French and Senegalese politician (1875–1941)

Ngalandou Diouf (also Galandou Diouf; 14 September 1875 – 6 August 1941) was a French and Senegalese politician who was a member of the French Chamber of Deputies representing the Four Communes from 1934 until his death in 1941. He was the last person to represent the Four Communes under the French Third Republic.

== Early life ==
Diouf was born to the aristocratic Diouf family. He was of Wolof and Serer background, and as a native of one of the Four Communes of Senegal considered part of France, was granted the (nominally) full rights of French citizenship. He began his career as a schoolteacher and minor government clerk but became progressively involved in politics.

== Political career ==
Diouf was elected in 1909 to represent the commune of Rufisque at the advisory General Assembly (Conseil Général) of Saint-Louis, then capital of colonial Senegal. He was an editor of the influential La Démocratie newspaper, and founding editor of "Le Sénégal". As a journalist and political leader, he was the political godfather of Blaise Diagne, whose fame and political success quickly supplanted Diouf's own. Diouf and Diagne finally broke in 1928 over Diouf's view that Diagne had conceded too much to French interests, and over Diouf's increasingly anti-communist and anti-socialist views.

After Diagne's death, Diouf was elected to his seat in the Chamber of Deputies, leading a coalition of the centre-left, small farmers, Senegalese veterans of the French military, and followers of the Tijaniyyah Sufi brotherhood which defeated the socialist and Mouride brotherhood coalition of Amadou Lamine-Guèye, an attorney who would later carry out much of Diagne's political program.

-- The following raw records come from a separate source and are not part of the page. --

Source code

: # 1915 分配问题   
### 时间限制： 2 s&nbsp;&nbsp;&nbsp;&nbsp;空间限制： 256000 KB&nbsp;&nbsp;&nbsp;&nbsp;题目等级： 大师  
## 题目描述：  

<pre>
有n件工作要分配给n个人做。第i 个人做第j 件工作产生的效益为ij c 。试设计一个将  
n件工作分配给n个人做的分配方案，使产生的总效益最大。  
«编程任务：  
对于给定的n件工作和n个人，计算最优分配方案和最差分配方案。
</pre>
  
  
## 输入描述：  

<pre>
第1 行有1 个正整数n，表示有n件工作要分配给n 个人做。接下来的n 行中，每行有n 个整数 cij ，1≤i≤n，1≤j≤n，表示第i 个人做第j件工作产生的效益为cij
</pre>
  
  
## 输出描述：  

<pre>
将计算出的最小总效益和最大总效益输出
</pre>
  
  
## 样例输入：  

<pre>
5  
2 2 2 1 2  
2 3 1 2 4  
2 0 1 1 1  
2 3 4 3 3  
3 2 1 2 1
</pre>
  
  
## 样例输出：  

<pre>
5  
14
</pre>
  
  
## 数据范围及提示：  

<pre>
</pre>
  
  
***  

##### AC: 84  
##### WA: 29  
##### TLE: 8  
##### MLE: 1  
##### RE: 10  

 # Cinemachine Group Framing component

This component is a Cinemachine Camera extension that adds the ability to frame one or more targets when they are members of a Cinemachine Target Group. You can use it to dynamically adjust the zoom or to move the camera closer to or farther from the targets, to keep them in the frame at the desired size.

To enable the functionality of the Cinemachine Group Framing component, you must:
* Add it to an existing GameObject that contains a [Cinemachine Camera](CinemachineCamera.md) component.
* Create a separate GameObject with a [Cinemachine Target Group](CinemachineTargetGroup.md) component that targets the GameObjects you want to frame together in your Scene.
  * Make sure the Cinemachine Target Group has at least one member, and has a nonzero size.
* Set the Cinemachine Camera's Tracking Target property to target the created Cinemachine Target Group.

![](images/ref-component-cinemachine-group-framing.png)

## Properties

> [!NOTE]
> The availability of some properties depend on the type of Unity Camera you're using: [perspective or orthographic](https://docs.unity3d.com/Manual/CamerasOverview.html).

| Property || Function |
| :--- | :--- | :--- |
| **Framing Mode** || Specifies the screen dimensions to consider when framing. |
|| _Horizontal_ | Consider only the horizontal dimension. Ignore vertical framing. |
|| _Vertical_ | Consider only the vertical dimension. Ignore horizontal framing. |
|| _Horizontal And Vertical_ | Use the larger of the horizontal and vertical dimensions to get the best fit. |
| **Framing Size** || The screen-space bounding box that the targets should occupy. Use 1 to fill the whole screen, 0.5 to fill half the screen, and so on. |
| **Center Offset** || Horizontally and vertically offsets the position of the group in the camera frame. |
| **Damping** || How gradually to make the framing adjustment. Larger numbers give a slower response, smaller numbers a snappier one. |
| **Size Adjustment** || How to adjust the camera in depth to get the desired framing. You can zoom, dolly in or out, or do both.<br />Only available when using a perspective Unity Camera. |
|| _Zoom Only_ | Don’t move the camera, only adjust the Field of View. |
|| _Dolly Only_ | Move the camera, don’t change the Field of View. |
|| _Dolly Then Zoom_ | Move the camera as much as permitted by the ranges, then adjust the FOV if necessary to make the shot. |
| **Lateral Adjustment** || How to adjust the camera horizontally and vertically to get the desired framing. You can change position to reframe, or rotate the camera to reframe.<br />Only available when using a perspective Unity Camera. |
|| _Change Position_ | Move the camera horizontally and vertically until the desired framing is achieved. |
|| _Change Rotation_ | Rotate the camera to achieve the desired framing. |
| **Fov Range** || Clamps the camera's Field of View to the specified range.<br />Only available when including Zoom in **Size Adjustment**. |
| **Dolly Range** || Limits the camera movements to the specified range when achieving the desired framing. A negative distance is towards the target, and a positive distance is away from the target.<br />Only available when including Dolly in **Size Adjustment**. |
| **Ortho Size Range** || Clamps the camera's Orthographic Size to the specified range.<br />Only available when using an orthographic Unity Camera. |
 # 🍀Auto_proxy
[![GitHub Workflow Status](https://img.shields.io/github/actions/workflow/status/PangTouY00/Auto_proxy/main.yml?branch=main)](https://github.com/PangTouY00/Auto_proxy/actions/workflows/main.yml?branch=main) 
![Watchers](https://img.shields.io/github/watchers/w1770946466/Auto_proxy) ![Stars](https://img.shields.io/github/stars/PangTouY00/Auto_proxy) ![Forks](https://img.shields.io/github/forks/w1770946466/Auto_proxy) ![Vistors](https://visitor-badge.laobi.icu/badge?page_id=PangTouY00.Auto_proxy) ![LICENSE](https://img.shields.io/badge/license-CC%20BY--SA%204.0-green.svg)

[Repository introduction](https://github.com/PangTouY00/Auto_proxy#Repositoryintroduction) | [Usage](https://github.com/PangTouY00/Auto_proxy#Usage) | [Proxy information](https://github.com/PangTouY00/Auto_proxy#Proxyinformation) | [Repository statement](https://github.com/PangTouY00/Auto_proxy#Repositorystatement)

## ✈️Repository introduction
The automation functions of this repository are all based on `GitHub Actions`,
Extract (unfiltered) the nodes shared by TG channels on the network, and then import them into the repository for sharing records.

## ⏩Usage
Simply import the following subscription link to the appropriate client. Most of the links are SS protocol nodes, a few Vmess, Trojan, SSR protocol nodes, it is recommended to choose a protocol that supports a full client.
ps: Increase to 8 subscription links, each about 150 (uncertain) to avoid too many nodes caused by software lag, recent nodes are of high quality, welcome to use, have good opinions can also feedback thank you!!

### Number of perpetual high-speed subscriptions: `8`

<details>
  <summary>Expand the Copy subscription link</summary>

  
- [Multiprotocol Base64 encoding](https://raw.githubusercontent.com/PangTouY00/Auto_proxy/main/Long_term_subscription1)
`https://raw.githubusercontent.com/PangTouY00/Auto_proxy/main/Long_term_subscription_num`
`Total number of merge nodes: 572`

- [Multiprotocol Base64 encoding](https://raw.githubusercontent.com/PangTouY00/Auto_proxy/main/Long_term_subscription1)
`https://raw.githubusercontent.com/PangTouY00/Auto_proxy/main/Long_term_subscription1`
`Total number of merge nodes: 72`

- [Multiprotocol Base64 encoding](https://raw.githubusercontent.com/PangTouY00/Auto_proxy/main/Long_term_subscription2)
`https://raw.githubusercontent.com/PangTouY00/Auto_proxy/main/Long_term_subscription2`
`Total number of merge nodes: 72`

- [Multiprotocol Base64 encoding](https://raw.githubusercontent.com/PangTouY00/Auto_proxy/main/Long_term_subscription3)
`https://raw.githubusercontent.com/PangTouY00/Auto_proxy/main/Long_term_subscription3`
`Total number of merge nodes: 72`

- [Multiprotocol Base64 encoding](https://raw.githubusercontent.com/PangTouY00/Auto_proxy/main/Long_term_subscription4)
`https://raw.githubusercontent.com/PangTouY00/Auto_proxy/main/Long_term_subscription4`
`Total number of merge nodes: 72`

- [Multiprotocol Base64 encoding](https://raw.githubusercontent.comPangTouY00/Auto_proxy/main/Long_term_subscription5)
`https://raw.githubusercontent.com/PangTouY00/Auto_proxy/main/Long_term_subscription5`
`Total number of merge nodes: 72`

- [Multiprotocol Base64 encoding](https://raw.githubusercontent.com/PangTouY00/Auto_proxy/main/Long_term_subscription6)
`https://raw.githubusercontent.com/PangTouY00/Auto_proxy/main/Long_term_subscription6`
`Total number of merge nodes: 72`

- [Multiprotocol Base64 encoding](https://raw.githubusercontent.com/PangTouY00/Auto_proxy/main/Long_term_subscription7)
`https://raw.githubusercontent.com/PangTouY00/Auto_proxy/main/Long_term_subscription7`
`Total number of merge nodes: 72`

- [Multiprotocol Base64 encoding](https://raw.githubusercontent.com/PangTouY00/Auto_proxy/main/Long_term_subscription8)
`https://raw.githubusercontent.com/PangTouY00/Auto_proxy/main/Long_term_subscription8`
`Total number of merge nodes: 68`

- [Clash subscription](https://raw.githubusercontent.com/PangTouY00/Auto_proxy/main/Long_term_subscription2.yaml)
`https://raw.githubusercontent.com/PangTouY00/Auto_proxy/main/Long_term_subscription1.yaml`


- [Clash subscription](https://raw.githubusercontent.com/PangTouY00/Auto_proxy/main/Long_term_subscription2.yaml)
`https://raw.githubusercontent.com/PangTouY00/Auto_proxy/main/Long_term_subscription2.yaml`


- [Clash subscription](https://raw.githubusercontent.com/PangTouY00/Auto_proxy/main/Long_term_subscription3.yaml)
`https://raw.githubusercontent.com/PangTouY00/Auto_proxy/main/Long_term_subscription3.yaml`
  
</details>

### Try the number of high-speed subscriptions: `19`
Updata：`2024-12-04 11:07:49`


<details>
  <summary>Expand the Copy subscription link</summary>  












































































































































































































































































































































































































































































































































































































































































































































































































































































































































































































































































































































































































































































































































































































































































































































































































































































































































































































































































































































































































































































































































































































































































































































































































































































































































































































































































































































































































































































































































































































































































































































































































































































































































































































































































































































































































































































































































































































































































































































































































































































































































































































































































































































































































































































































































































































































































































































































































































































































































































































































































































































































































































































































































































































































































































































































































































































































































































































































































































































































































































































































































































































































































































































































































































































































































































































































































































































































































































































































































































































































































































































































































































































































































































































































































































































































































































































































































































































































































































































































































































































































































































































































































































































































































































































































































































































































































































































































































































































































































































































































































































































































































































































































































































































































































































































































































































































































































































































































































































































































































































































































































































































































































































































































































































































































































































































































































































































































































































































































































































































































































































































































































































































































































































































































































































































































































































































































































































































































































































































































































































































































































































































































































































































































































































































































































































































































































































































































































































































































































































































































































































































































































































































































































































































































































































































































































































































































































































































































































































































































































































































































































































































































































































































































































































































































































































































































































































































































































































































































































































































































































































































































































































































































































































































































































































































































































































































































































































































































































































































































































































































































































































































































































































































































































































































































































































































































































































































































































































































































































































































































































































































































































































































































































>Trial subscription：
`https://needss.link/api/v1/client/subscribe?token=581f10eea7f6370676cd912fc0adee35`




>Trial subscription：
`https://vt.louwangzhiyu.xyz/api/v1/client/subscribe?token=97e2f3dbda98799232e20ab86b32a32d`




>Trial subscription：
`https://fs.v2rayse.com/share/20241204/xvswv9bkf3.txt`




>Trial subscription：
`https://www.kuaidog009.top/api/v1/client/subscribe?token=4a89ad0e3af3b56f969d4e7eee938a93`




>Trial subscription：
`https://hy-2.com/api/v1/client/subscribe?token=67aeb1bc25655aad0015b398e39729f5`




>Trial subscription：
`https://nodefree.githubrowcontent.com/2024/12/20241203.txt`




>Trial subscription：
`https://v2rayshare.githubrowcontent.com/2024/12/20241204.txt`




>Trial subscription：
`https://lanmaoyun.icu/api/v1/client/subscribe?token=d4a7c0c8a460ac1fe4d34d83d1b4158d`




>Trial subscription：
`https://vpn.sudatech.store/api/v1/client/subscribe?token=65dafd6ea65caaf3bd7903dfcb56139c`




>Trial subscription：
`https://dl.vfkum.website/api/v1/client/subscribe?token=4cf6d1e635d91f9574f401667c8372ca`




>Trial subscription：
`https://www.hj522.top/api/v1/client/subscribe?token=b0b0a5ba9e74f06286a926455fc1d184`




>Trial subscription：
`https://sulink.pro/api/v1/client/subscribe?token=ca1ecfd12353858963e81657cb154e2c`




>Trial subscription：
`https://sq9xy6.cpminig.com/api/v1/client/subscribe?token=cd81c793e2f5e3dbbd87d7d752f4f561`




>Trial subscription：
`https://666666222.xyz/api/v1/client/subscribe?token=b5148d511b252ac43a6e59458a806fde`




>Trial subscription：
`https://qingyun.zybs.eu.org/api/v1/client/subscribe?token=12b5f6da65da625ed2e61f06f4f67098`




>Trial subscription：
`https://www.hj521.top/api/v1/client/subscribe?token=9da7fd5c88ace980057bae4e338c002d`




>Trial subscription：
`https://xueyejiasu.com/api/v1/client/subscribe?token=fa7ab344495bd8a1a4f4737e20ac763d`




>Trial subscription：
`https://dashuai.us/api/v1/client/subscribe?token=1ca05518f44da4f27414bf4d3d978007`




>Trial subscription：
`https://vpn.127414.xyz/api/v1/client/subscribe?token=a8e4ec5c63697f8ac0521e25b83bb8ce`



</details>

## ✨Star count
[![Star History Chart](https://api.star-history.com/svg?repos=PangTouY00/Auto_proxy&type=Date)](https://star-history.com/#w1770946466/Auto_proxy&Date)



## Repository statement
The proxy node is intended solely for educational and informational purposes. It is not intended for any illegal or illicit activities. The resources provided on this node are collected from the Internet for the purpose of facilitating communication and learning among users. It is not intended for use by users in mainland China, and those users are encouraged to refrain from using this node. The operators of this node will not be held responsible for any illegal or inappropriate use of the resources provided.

== In the Chamber of Deputies ==
In the Assembly, Diouf joined with the Independent Left, connected to the Radical-Socialist Party Camille Pelletan. Diouf fled France during the Battle of France and was not present to vote against the French Constitutional Law of 1940, which gave power to Philippe Pétain and Vichy France. Diouf had opposed the armistice with the Germans, even drafting an appeal on 19 June 1940 with the Guadeloupean deputies Gratien Candace and Maurice Satineau to President Albert François Lebrun that called on the government to continue the war in the colonies.

Diouf was among the Massilia Deputies, a group of 27 deputies also including Édouard Daladier, Georges Mandel, Jean Zay, and Pierre Mendès-France. The group boarded the SS Massilia and fled to Casablanca in French Morocco, where they planned to set up a government-in-exile. After disembarking at Port-Vendres, the group, including Diouf, were arrested by collaborationist officials, but Diouf was not deported to face trial with the leadership.

== Later life ==
Ngalandou Diouf died in 1941. A large secondary school in Dakar and major streets in both Dakar and Saint-Louis are named for him.